* **Task item**
Extract every entry word for word. Skip the pictures.

* **Provided records**
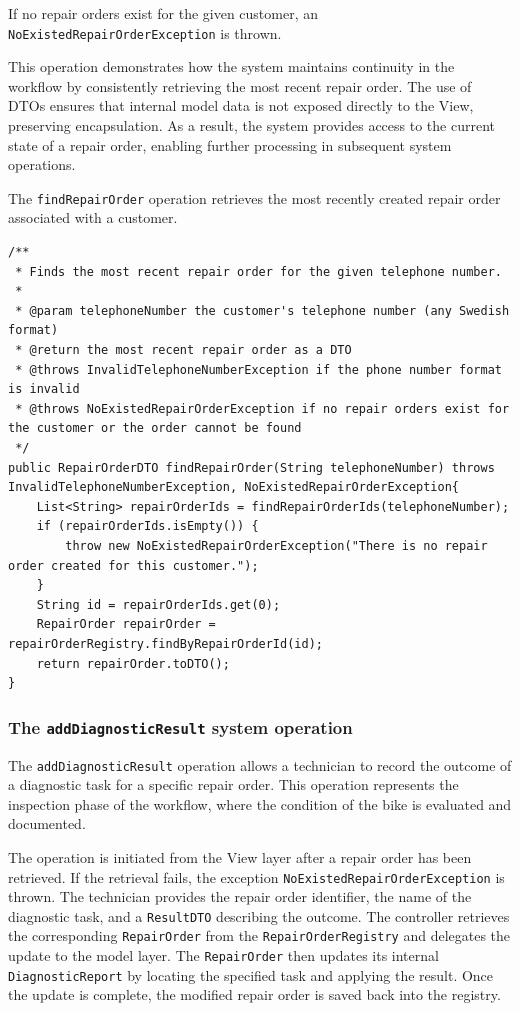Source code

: \documentclass[a4paper]{scrartcl}
\begin{document}
If no repair orders exist for the given customer, an \texttt{NoExistedRepairOrderException} is thrown.

This operation demonstrates how the system maintains continuity in the workflow by consistently retrieving the most recent repair order. The use of DTOs ensures that internal model data is not exposed directly to the View, preserving encapsulation. As a result, the system provides access to the current state of a repair order, enabling further processing in subsequent system operations.

The \texttt{findRepairOrder} operation retrieves the most recently created repair order associated with a customer.

\begin{lstlisting}[style=javastyle, caption={Method for finding a repair order by a given telephone number \texttt{findRepairOrder} in \texttt{Controller} (shared by both technician and receptionist)}]
/**
 * Finds the most recent repair order for the given telephone number.
 *
 * @param telephoneNumber the customer's telephone number (any Swedish format)
 * @return the most recent repair order as a DTO
 * @throws InvalidTelephoneNumberException if the phone number format is invalid
 * @throws NoExistedRepairOrderException if no repair orders exist for the customer or the order cannot be found
 */
public RepairOrderDTO findRepairOrder(String telephoneNumber) throws InvalidTelephoneNumberException, NoExistedRepairOrderException{
    List<String> repairOrderIds = findRepairOrderIds(telephoneNumber);
    if (repairOrderIds.isEmpty()) {
        throw new NoExistedRepairOrderException("There is no repair order created for this customer.");
    }
    String id = repairOrderIds.get(0);
    RepairOrder repairOrder = repairOrderRegistry.findByRepairOrderId(id);
    return repairOrder.toDTO();
}
\end{lstlisting}

\subsubsection{The \texttt{addDiagnosticResult} system operation}

The \texttt{addDiagnosticResult} operation allows a technician to record the outcome of a diagnostic task for a specific repair order. This operation represents the inspection phase of the workflow, where the condition of the bike is evaluated and documented.

The operation is initiated from the View layer after a repair order has been retrieved. If the retrieval fails, the exception \texttt{NoExistedRepairOrderException} is thrown. The technician provides the repair order identifier, the name of the diagnostic task, and a \texttt{ResultDTO} describing the outcome. The controller retrieves the corresponding \texttt{RepairOrder} from the \texttt{RepairOrderRegistry} and delegates the update to the model layer. The \texttt{RepairOrder} then updates its internal \texttt{DiagnosticReport} by locating the specified task and applying the result. Once the update is complete, the modified repair order is saved back into the registry.
\end{document}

* **Result**
Source code

: \documentclass[a4paper]{scrartcl}
\begin{document}
If no repair orders exist for the given customer, an \texttt{NoExistedRepairOrderException} is thrown.

This operation demonstrates how the system maintains continuity in the workflow by consistently retrieving the most recent repair order. The use of DTOs ensures that internal model data is not exposed directly to the View, preserving encapsulation. As a result, the system provides access to the current state of a repair order, enabling further processing in subsequent system operations.

The \texttt{findRepairOrder} operation retrieves the most recently created repair order associated with a customer.

\begin{lstlisting}[style=javastyle, caption={Method for finding a repair order by a given telephone number \texttt{findRepairOrder} in \texttt{Controller} (shared by both technician and receptionist)}]
/**
 * Finds the most recent repair order for the given telephone number.
 *
 * @param telephoneNumber the customer's telephone number (any Swedish format)
 * @return the most recent repair order as a DTO
 * @throws InvalidTelephoneNumberException if the phone number format is invalid
 * @throws NoExistedRepairOrderException if no repair orders exist for the customer or the order cannot be found
 */
public RepairOrderDTO findRepairOrder(String telephoneNumber) throws InvalidTelephoneNumberException, NoExistedRepairOrderException{
    List<String> repairOrderIds = findRepairOrderIds(telephoneNumber);
    if (repairOrderIds.isEmpty()) {
        throw new NoExistedRepairOrderException("There is no repair order created for this customer.");
    }
    String id = repairOrderIds.get(0);
    RepairOrder repairOrder = repairOrderRegistry.findByRepairOrderId(id);
    return repairOrder.toDTO();
}
\end{lstlisting}

\subsubsection{The \texttt{addDiagnosticResult} system operation}

The \texttt{addDiagnosticResult} operation allows a technician to record the outcome of a diagnostic task for a specific repair order. This operation represents the inspection phase of the workflow, where the condition of the bike is evaluated and documented.

The operation is initiated from the View layer after a repair order has been retrieved. If the retrieval fails, the exception \texttt{NoExistedRepairOrderException} is thrown. The technician provides the repair order identifier, the name of the diagnostic task, and a \texttt{ResultDTO} describing the outcome. The controller retrieves the corresponding \texttt{RepairOrder} from the \texttt{RepairOrderRegistry} and delegates the update to the model layer. The \texttt{RepairOrder} then updates its internal \texttt{DiagnosticReport} by locating the specified task and applying the result. Once the update is complete, the modified repair order is saved back into the registry.
\end{document}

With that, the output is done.